Big Red Button - May 18, 2016 at 18:18
Sorry for partly repeating you.

Ron Gilbert - May 18, 2016 at 18:19
There is some "text in art" that is need for puzzle solving, so it's always felt like an all or nothing thing to us.

Mattias Cedervall - May 18, 2016 at 21:52
Ron, will I be able to translate the art to Swedish? I lack Gary's skills by the way.

Zak Phoenix McKracken - May 19, 2016 at 04:43
If the puzzle text is made by numbers or personal names, there is no problem. Names should not be changed even in translation. Ray is Ray, Ron is Ron, David is David, Gary is Gary.
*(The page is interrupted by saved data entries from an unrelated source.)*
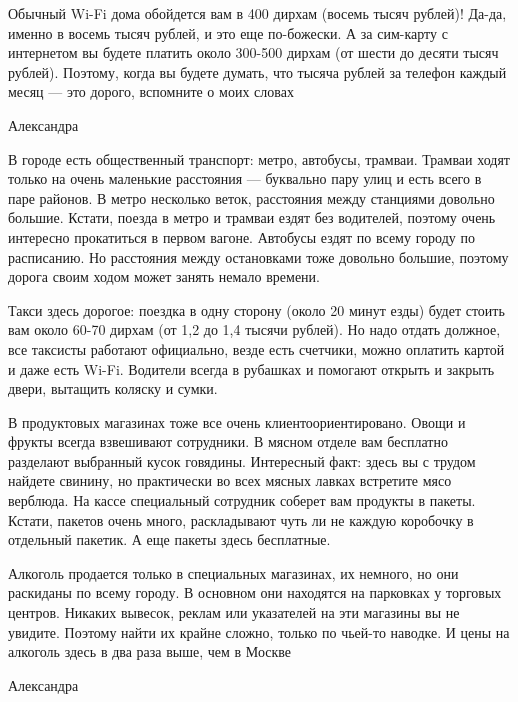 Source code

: \begin{fancyquotes}
    Обычный Wi-Fi дома обойдется вам в 400 дирхам (восемь тысяч рублей)! Да-да, именно в восемь тысяч рублей, и это еще по-божески. А за сим-карту с интернетом вы будете платить около 300-500 дирхам (от шести до десяти тысяч рублей). Поэтому, когда вы будете думать, что тысяча рублей за телефон каждый месяц — это дорого, вспомните о моих словах

    \begin{flushright}
        Александра
    \end{flushright}
\end{fancyquotes}

В городе есть общественный транспорт: метро, автобусы, трамваи. Трамваи ходят только на очень маленькие расстояния — буквально пару улиц и есть всего в паре районов. В метро несколько веток, расстояния между станциями довольно большие. Кстати, поезда в метро и трамваи ездят без водителей, поэтому очень интересно прокатиться в первом вагоне. Автобусы ездят по всему городу по расписанию. Но расстояния между остановками тоже довольно большие, поэтому дорога своим ходом может занять немало времени.

Такси здесь дорогое: поездка в одну сторону (около 20 минут езды) будет стоить вам около 60-70 дирхам (от 1,2 до 1,4 тысячи рублей). Но надо отдать должное, все таксисты работают официально, везде есть счетчики, можно оплатить картой и даже есть Wi-Fi. Водители всегда в рубашках и помогают открыть и закрыть двери, вытащить коляску и сумки.

В продуктовых магазинах тоже все очень клиентоориентировано. Овощи и фрукты всегда взвешивают сотрудники. В мясном отделе вам бесплатно разделают выбранный кусок говядины. Интересный факт: здесь вы с трудом найдете свинину, но практически во всех мясных лавках встретите мясо верблюда. На кассе специальный сотрудник соберет вам продукты в пакеты. Кстати, пакетов очень много, раскладывают чуть ли не каждую коробочку в отдельный пакетик. А еще пакеты здесь бесплатные.

\begin{fancyquotes}
    Алкоголь продается только в специальных магазинах, их немного, но они раскиданы по всему городу. В основном они находятся на парковках у торговых центров. Никаких вывесок, реклам или указателей на эти магазины вы не увидите. Поэтому найти их крайне сложно, только по чьей-то наводке. И цены на алкоголь здесь в два раза выше, чем в Москве

    \begin{flushright}
        Александра
    \end{flushright}
\end{fancyquotes}


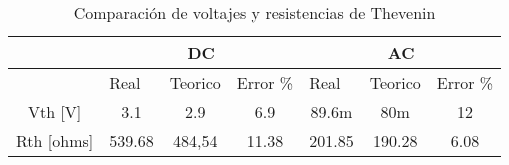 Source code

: \begin{table}[!htpb]
	\centering
	\begin{tabular}{|l|ccc|ccc|}
		\hline
		                                     & \multicolumn{3}{c|}{DC}     & \multicolumn{3}{c|}{AC}                                                                                                                                   \\ \hline
		                                     & \multicolumn{1}{l|}{Real}   & \multicolumn{1}{l|}{Teorico} & \multicolumn{1}{l|}{Error \%} & \multicolumn{1}{l|}{Real}   & \multicolumn{1}{l|}{Teorico} & \multicolumn{1}{l|}{Error \%} \\ \hline
		\multicolumn{1}{|c|}{Vth {[}V{]}}    & \multicolumn{1}{c|}{3.1}    & \multicolumn{1}{c|}{2.9}     & 6.9                           & \multicolumn{1}{c|}{89.6m}  & \multicolumn{1}{c|}{80m}     & 12                            \\ \hline
		\multicolumn{1}{|c|}{Rth {[}ohms{]}} & \multicolumn{1}{c|}{539.68} & \multicolumn{1}{c|}{484,54}  & 11.38                         & \multicolumn{1}{c|}{201.85} & \multicolumn{1}{c|}{190.28}  & 6.08                          \\ \hline
	\end{tabular}
	\caption{Comparación de voltajes y resistencias de Thevenin}
	\label{Tabla comparativa valores Thevenin}
\end{table} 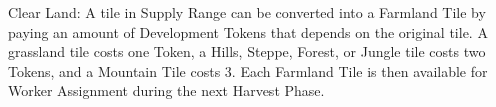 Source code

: Clear Land: A tile in Supply Range can be converted into a Farmland Tile by paying an amount of Development Tokens that depends on the original tile. A grassland tile costs one Token, a Hills, Steppe, Forest, or Jungle tile costs two Tokens, and a Mountain Tile costs 3. Each Farmland Tile is then available for Worker Assignment during the next Harvest Phase.

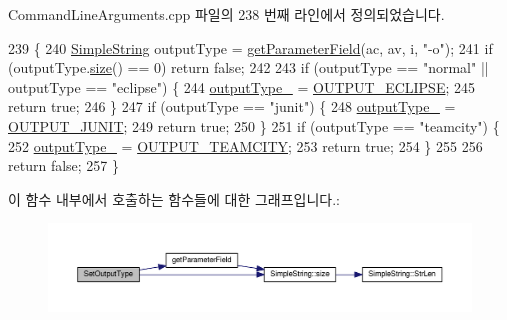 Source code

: Command\+Line\+Arguments.\+cpp 파일의 238 번째 라인에서 정의되었습니다.


\begin{DoxyCode}
239 \{
240     \hyperlink{class_simple_string}{SimpleString} outputType = \hyperlink{class_command_line_arguments_acea2499d001a6bd1a67c2ece97a5632c}{getParameterField}(ac, av, i, \textcolor{stringliteral}{"-o"});
241     \textcolor{keywordflow}{if} (outputType.\hyperlink{class_simple_string_aac782da1f912bceb5d8ad00c8dc892ac}{size}() == 0) \textcolor{keywordflow}{return} \textcolor{keyword}{false};
242 
243     \textcolor{keywordflow}{if} (outputType == \textcolor{stringliteral}{"normal"} || outputType == \textcolor{stringliteral}{"eclipse"}) \{
244         \hyperlink{class_command_line_arguments_abc5e0c7954aafcf27c9603b01f608faf}{outputType\_} = \hyperlink{class_command_line_arguments_a4e0517338e6c4a31a2addafc06d4f3a3a7b425fa836322eade87afba2b1a75988}{OUTPUT\_ECLIPSE};
245         \textcolor{keywordflow}{return} \textcolor{keyword}{true};
246     \}
247     \textcolor{keywordflow}{if} (outputType == \textcolor{stringliteral}{"junit"}) \{
248         \hyperlink{class_command_line_arguments_abc5e0c7954aafcf27c9603b01f608faf}{outputType\_} = \hyperlink{class_command_line_arguments_a4e0517338e6c4a31a2addafc06d4f3a3a8103c082cac992e096de965d4151b421}{OUTPUT\_JUNIT};
249         \textcolor{keywordflow}{return} \textcolor{keyword}{true};
250     \}
251     \textcolor{keywordflow}{if} (outputType == \textcolor{stringliteral}{"teamcity"}) \{
252         \hyperlink{class_command_line_arguments_abc5e0c7954aafcf27c9603b01f608faf}{outputType\_} = \hyperlink{class_command_line_arguments_a4e0517338e6c4a31a2addafc06d4f3a3a70f6a6998b8cccac90b3b6935e47aa62}{OUTPUT\_TEAMCITY};
253         \textcolor{keywordflow}{return} \textcolor{keyword}{true};
254     \}
255 
256     \textcolor{keywordflow}{return} \textcolor{keyword}{false};
257 \}
\end{DoxyCode}


이 함수 내부에서 호출하는 함수들에 대한 그래프입니다.\+:
\nopagebreak
\begin{figure}[H]
\begin{center}
\leavevmode
\includegraphics[width=350pt]{class_command_line_arguments_a6ee939cd933ef9906d4724f061a9e409_cgraph}
\end{center}
\end{figure}




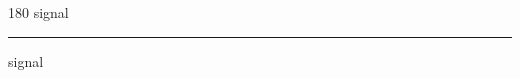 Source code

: 
\begin{frame}
\begin{center}
\begin{turn}{180}
{\fontsize{2.5cm}{1em}\selectfont signal}
\end{turn}
\vspace{1em}\par  
\hrule
\vspace{1em}\par  
{\fontsize{2.5cm}{1em}\selectfont signal}
\end{center}
\end{frame}
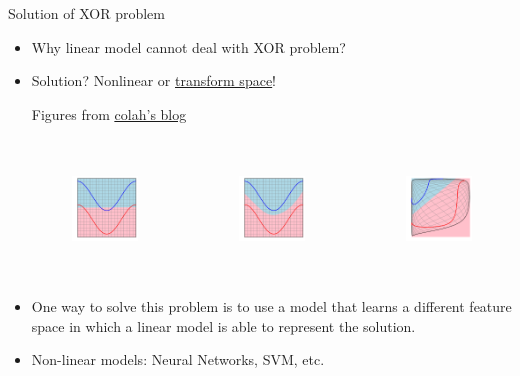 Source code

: \documentclass[10pt]{beamer}
\begin{document}
	\begin{frame}{Solution of XOR problem}
		\begin{itemize}
			\item Why linear model cannot deal with XOR problem?
			\onslide<2->
			\item Solution? Nonlinear or \href{http://colah.github.io/posts/2014-03-NN-Manifolds-Topology/img/spiral.1-2.2-2-2-2-2-2.gif}{\underline{transform space}}!
			\onslide<3->
			\begin{exampleblock}{Figures from \href{http://colah.github.io/posts/2014-03-NN-Manifolds-Topology/}{\underline{colah's blog}}}
				\begin{columns}[onlytextwidth]
					\begin{figure}
						\includegraphics<3->[height=8em]{figures/nonlinear-separable-1.png}
					\end{figure}
					
					\begin{figure}
						\includegraphics<3->[height=8em]{figures/nonlinear-separable-2.png}
					\end{figure}
					
					\begin{figure}
						\includegraphics<3->[height=8em]{figures/nonlinear-separable-3.png}
					\end{figure}
				\end{columns}
			\end{exampleblock}
			\item One way to solve this problem is to use a model that learns a different feature space in which a linear model is able to represent the solution.
			\onslide<5->
			\item Non-linear models: Neural Networks, SVM, etc.
		\end{itemize}
	\end{frame}
\end{document}
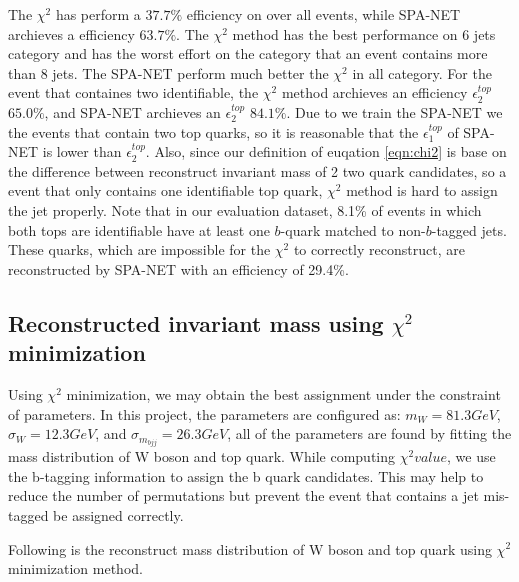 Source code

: The $\chi^{2}$ has perform a $37.7\%$ efficiency on over all events, while SPA-NET archieves a efficiency $63.7\%$. The $\chi^{2}$ method has the best performance on 6 jets category and has the worst effort on the category that an event contains more than 8 jets. The SPA-NET perform much better the $\chi^{2}$ in all category. For the event that containes two identifiable, the $\chi^{2}$ method archieves an efficiency $\epsilon^{top}_{2}$ $65.0\%$, and SPA-NET archieves an $\epsilon^{top}_{2}$ $84.1\%$. Due to we train the SPA-NET we the events that contain two top quarks, so it is reasonable that the $\epsilon^{top}_{1}$ of SPA-NET is lower than $\epsilon^{top}_{2}$. Also, since our definition of euqation \ref{eqn:chi2} is base on the difference between reconstruct invariant mass of 2 two quark candidates, so a event that only contains one identifiable top quark, $\chi^{2}$ method is hard to assign the jet properly. Note that in our evaluation dataset, 8.1\% of events in which both tops are identifiable have at least one $b$-quark matched to non-$b$-tagged jets. These quarks, which are impossible for the $\chi^2$ to correctly reconstruct, are reconstructed by SPA-NET with an efficiency of 29.4\%. 

\subsection{Reconstructed invariant mass using $\chi^{2}$ minimization}\label{subsec:reco inv mass chi2}

Using $\chi^{2}$ minimization, we may obtain the best assignment under the constraint of parameters. In this project, the parameters are configured as: $m_{W}=81.3GeV$, $\sigma_{W} = 12.3GeV$, and $\sigma_{m_{bjj}}=26.3GeV$, all of the parameters are found by fitting the mass distribution of W boson and top quark. While computing $\chi^{2} value$, we use the b-tagging information to assign the b quark candidates. This may help to reduce the number of permutations but prevent the event that contains a jet mis-tagged be assigned correctly.

Following is the reconstruct mass distribution of W boson and top quark using $\chi^{2}$ minimization method.

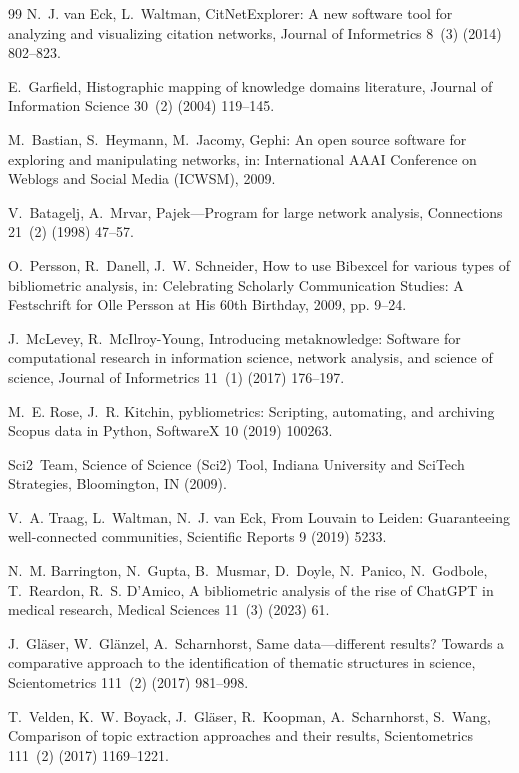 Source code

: \documentclass[preprint,12pt]{elsarticle}
\begin{document}
\begin{thebibliography}{99}
N.~J. van Eck, L.~Waltman, CitNetExplorer: A new software tool for analyzing and visualizing citation networks, Journal of Informetrics 8~(3) (2014) 802--823.

E.~Garfield, Histographic mapping of knowledge domains literature, Journal of Information Science 30~(2) (2004) 119--145.

M.~Bastian, S.~Heymann, M.~Jacomy, Gephi: An open source software for exploring and manipulating networks, in: International AAAI Conference on Weblogs and Social Media (ICWSM), 2009.

V.~Batagelj, A.~Mrvar, Pajek---Program for large network analysis, Connections 21~(2) (1998) 47--57.

O.~Persson, R.~Danell, J.~W. Schneider, How to use Bibexcel for various types of bibliometric analysis, in: Celebrating Scholarly Communication Studies: A Festschrift for Olle Persson at His 60th Birthday, 2009, pp. 9--24.

J.~McLevey, R.~McIlroy-Young, Introducing metaknowledge: Software for computational research in information science, network analysis, and science of science, Journal of Informetrics 11~(1) (2017) 176--197.

M.~E. Rose, J.~R. Kitchin, pybliometrics: Scripting, automating, and archiving Scopus data in Python, SoftwareX 10 (2019) 100263.

Sci2~Team, Science of Science (Sci2) Tool, Indiana University and SciTech Strategies, Bloomington, IN (2009).

V.~A. Traag, L.~Waltman, N.~J. van Eck, From Louvain to Leiden: Guaranteeing well-connected communities, Scientific Reports 9 (2019) 5233.

N.~M. Barrington, N.~Gupta, B.~Musmar, D.~Doyle, N.~Panico, N.~Godbole, T.~Reardon, R.~S. D'Amico, A bibliometric analysis of the rise of ChatGPT in medical research, Medical Sciences 11~(3) (2023) 61.

J.~Gl{\"a}ser, W.~Gl{\"a}nzel, A.~Scharnhorst, Same data---different results? Towards a comparative approach to the identification of thematic structures in science, Scientometrics 111~(2) (2017) 981--998.

T.~Velden, K.~W. Boyack, J.~Gl{\"a}ser, R.~Koopman, A.~Scharnhorst, S.~Wang, Comparison of topic extraction approaches and their results, Scientometrics 111~(2) (2017) 1169--1221.


\end{thebibliography}
\end{document}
I will never call you _Ronaldo Gilberto_ ...

If the puzzle text contains words that can be easily translated (e.g.: right, left, up, down, after, before...) there is no problem, too. The text art should be translated with the correspondent word.

If the puzzle text contains puns where the meaning is understandable only in english (for example: "TAKE A FLY", has double meaning only in english), this could be a problem. The correct translation depends on what logic is in the game. If the character should take an airplane, or an insect, there will be a different translation for each case.

Guga - May 20, 2016 at 05:00
Ronaldo Gilberto? I'd bet all my money on him becoming a Golden Ball winner!

(However, when did we stop translating names? Queen Elizabeth is still known as Elisabetta in Italy, as well as "principe Carlo" but her grandson and wife aren't "Guglielmo e Caterina")

Zak Phoenix McKracken - May 20, 2016 at 05:20
I think after the mess with the movie "Home Alone", translated in italian as "Mamma ho perso l'aereo" (Mom, I lost my fly). What a bizzarre translation!
Since the end of the 90's, almost every movie had the original title also in italian.

OT lover - May 21, 2016 at 13:52
It's not uncommon to hear translated birth names in dubbed movies from the sixties... usually with an unwanted funny result.
But it was a common habit, once. Think of Giovanni Calvino or Francesco Bacone... for Jehan Calvin and Francis Bacon.
And it happened also backwards: think of Christopher Columbus, aka Cristobal Colon, whose real name was Cristoforo Colombo.
In ancient times it was very common to translate the name. Important people used often on the papers their name translated in latin.
A peculiar case is that one of Wolfgang Amadeus Mozart. He has a german name, a latin one, and the surname.
The interesting thing is that on his papers he is called (Joannes Chrysostomus) Wolfgangus Theophilus Mozart: the german name is somehow "latinized", while the latin name is literally translated in... greek!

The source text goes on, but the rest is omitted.